Ethan Lindenberger, de Norwalk, Ohio, dijo que "el amor, el afecto y los cuidados (de su madre) son evidentes", pero ella estaba inmersa en teorías de conspiración en internet que los hicieron a él y sus hermanos vulnerables a enfermedades prevenibles con vacunas, como sarampión.

"Yo crecí con las creencias de mi madre de que las vacunas son peligrosas", le dijo Lindenberger a un comité del Senado. Él le mostraba a su madre estudios científicos, pero ella acudía a fuentes ilegítimas que "infundían miedo en el público".

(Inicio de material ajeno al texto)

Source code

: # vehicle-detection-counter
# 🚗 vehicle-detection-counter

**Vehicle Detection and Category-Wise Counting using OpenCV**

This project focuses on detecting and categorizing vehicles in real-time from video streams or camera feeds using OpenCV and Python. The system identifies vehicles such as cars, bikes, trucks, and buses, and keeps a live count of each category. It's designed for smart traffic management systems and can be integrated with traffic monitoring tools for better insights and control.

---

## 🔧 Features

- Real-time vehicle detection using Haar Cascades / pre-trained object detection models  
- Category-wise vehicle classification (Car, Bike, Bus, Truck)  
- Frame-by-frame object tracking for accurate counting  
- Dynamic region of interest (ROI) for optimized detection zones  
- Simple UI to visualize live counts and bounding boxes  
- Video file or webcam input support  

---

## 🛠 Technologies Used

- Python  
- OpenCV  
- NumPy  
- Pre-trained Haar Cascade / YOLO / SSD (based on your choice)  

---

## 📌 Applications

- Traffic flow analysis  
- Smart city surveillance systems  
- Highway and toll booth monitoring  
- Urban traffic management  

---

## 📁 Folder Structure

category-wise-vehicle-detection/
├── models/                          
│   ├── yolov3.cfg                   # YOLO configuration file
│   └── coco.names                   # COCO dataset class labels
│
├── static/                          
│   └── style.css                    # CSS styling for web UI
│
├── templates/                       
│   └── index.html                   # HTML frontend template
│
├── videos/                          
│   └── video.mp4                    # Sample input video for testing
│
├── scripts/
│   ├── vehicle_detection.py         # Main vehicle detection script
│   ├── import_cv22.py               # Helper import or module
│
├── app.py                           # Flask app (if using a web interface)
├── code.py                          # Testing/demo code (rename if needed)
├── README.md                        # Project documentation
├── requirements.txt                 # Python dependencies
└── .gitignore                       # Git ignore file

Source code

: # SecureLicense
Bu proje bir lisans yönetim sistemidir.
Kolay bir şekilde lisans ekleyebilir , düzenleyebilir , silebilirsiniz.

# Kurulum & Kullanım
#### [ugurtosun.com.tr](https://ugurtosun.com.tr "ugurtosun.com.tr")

"Mi madre (...) cree que las vacunas causan autismo, daño cerebral y no benefician a la sociedad de salud y seguridad a pesar del hecho de que la comunidad científica ha desacreditado estas opiniones en numerosas ocasiones. Pasé toda mi vida sin numerosas vacunas contra enfermedades como el sarampión, la varicela o incluso la polio".

Sin embargo, añadió, "en diciembre de 2018, comencé a ponerme al día con mis vacunas perdidas, a pesar de la desaprobación de mi madre, finalmente tengo que terminar esta historia y poder curarme hoy, y estoy muy feliz por eso. Gracias".

En diciembre, pese a la desaprobación de su madre y entendiendo que "en mi escuela me consideraban una amenaza de salud", Lindenberger comenzó a actualizar su vacunación. Dijo a los legisladores que es importante "informarle a la gente cómo encontrar información apropiada" y recordarle lo peligrosas que son esas enfermedades.

"Aunque mi madre recurriría a fuentes muy ilegítimas y fuentes que no tenían evidencia o información revisada por pares, rápidamente vi que la evidencia que afirmaba que para mí no era precisa y, debido a eso, y gracias a mis profesionales de la salud, hablé con la información que me proporcionaron y pude tomar una decisión científica clara y concisa", añadió el joven.

Por su parte, el médico pediatra Jonathan McCullers, dijo que los medios y las redes están impulsando a la desinformación y que "la ausencia de información precisa puede llevar a una preocupación y confusión realmente comprensibles en estos padres. Pueden dudar en vacunar a sus hijos sin que se les proporcione más información. El rol del pediatra es muy importante, por lo tanto, con estas familias... debemos hacerlo, un mejor trabajo de comunicación en muchos niveles".

Este año ya ha sido malo para el sarampión: Estados Unidos ha registrado más de 200 casos en 11 estados.

El sarampión es uno de los virus más contagiosos, se disemina por medio de tos y estornudos durante cuatro días antes de que la persona desarrolle la erupción característica. Es peligroso: uno de cada 20 enfermos contrae neumonía y uno de cada 1.000 sufre de inflamación del cerebro que puede causar convulsiones, sordera o discapacidades intelectuales. Aunque las muertes son raras en Estados Unidos, el sarampión mató a 110.000 personas en todo el mundo en 2017, y los estadounidenses no vacunados que viajan al extranjero pueden portar el virus, al igual que extranjeros que visiten Estados Unidos.

La vacuna es altamente efectiva y muy segura, dijo John Wiesman, el secretario de Salud del estado de Washington, en declaraciones a la comisión de salud.

Más del 90% de la población de Estados Unidos está vacunada, pero existen bolsones en el país, incluyendo ese estado, en el que menos niños son vacunados a tiempo, si es que lo son. Esos niños a su vez son un peligro para las personas que no pueden ser vacunadas, bebés que son demasiado pequeños o personas con sistemas inmunológicos débiles.